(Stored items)
Content starts

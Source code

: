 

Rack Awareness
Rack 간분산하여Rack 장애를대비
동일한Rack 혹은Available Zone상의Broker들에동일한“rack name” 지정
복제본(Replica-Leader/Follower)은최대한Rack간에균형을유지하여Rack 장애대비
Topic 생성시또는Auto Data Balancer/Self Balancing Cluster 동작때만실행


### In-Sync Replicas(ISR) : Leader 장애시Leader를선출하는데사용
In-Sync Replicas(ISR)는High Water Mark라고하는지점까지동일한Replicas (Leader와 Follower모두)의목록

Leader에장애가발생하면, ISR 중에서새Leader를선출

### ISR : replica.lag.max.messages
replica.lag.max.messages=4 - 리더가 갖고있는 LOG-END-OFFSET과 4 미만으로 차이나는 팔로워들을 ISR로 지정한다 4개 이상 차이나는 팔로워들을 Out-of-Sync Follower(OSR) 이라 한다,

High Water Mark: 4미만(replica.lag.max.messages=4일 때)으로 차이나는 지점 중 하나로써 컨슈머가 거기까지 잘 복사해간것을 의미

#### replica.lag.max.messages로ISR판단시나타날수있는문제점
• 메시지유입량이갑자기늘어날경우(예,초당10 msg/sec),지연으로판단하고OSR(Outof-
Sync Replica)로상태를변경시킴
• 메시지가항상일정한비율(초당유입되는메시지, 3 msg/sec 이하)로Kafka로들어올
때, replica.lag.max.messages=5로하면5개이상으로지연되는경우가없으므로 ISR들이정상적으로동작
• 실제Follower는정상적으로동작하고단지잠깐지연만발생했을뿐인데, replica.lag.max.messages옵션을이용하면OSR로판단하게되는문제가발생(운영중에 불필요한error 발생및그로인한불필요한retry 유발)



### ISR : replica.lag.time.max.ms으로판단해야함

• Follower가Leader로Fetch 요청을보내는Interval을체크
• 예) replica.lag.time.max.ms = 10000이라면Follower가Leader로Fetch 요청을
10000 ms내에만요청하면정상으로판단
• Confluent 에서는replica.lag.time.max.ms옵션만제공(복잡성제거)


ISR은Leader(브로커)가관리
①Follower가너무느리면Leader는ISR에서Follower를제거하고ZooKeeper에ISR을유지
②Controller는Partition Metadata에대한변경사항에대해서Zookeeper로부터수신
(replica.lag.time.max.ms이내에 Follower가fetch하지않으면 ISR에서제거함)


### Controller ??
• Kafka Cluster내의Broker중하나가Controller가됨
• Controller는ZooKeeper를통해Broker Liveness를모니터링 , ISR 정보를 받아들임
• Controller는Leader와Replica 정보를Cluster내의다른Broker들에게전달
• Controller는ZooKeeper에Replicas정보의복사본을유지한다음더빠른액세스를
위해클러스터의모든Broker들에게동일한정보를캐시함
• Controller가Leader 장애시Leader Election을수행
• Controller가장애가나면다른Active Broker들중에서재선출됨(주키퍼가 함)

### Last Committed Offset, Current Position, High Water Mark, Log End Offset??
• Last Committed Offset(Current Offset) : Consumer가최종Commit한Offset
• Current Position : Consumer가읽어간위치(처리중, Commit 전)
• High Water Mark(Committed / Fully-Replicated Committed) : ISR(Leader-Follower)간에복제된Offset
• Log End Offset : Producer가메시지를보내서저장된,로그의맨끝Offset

Content ends
Content starts

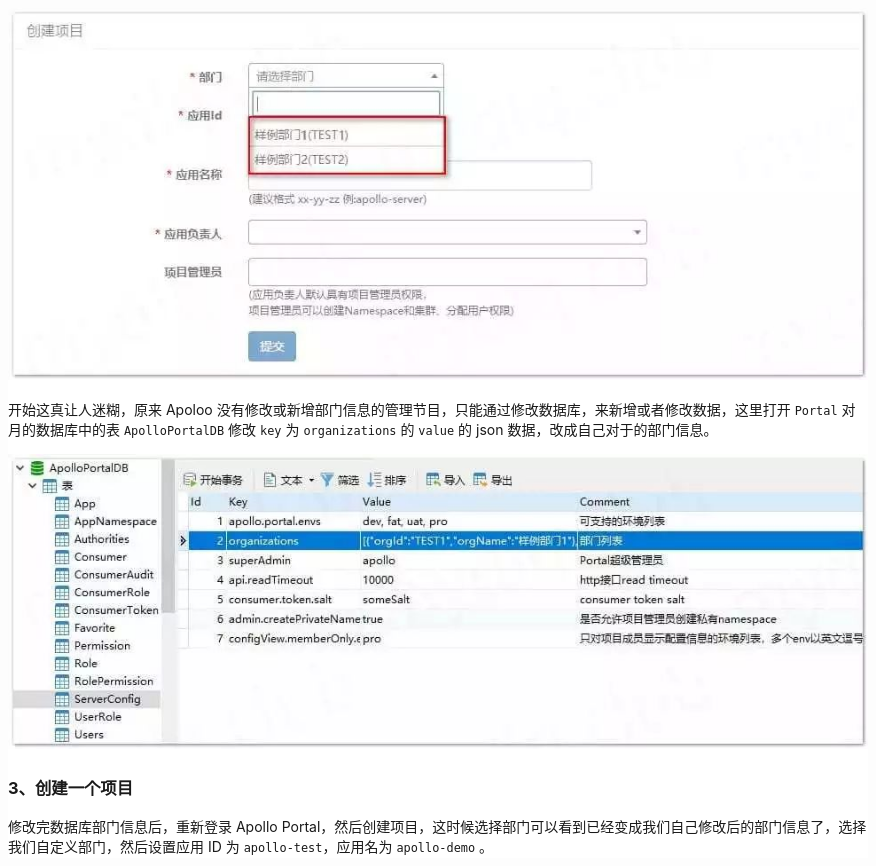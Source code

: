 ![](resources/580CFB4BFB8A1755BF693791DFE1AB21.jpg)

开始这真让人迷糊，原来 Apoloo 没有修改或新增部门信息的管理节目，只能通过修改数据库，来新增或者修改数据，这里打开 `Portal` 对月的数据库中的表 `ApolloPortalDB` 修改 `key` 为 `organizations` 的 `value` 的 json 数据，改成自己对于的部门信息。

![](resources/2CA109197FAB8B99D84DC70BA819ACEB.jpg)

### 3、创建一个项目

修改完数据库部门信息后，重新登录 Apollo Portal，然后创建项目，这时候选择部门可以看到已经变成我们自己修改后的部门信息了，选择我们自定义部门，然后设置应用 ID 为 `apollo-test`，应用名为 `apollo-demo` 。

Content ends

- Exercise requirements: Please give an exact copy of the lines above, beginning with the line containing "### ISR : replica.lag.time.max.ms으로판단해야함" and running through the line containing "Offset : Producer가메시지를보내서저장된,로그의맨끝Offset", and of no other lines.

- Answer for this exercise:
### ISR : replica.lag.time.max.ms으로판단해야함

• Follower가Leader로Fetch 요청을보내는Interval을체크
• 예) replica.lag.time.max.ms = 10000이라면Follower가Leader로Fetch 요청을
10000 ms내에만요청하면정상으로판단
• Confluent 에서는replica.lag.time.max.ms옵션만제공(복잡성제거)


ISR은Leader(브로커)가관리
①Follower가너무느리면Leader는ISR에서Follower를제거하고ZooKeeper에ISR을유지
②Controller는Partition Metadata에대한변경사항에대해서Zookeeper로부터수신
(replica.lag.time.max.ms이내에 Follower가fetch하지않으면 ISR에서제거함)


### Controller ??
• Kafka Cluster내의Broker중하나가Controller가됨
• Controller는ZooKeeper를통해Broker Liveness를모니터링 , ISR 정보를 받아들임
• Controller는Leader와Replica 정보를Cluster내의다른Broker들에게전달
• Controller는ZooKeeper에Replicas정보의복사본을유지한다음더빠른액세스를
위해클러스터의모든Broker들에게동일한정보를캐시함
• Controller가Leader 장애시Leader Election을수행
• Controller가장애가나면다른Active Broker들중에서재선출됨(주키퍼가 함)

### Last Committed Offset, Current Position, High Water Mark, Log End Offset??
• Last Committed Offset(Current Offset) : Consumer가최종Commit한Offset
• Current Position : Consumer가읽어간위치(처리중, Commit 전)
• High Water Mark(Committed / Fully-Replicated Committed) : ISR(Leader-Follower)간에복제된Offset
• Log End Offset : Producer가메시지를보내서저장된,로그의맨끝Offset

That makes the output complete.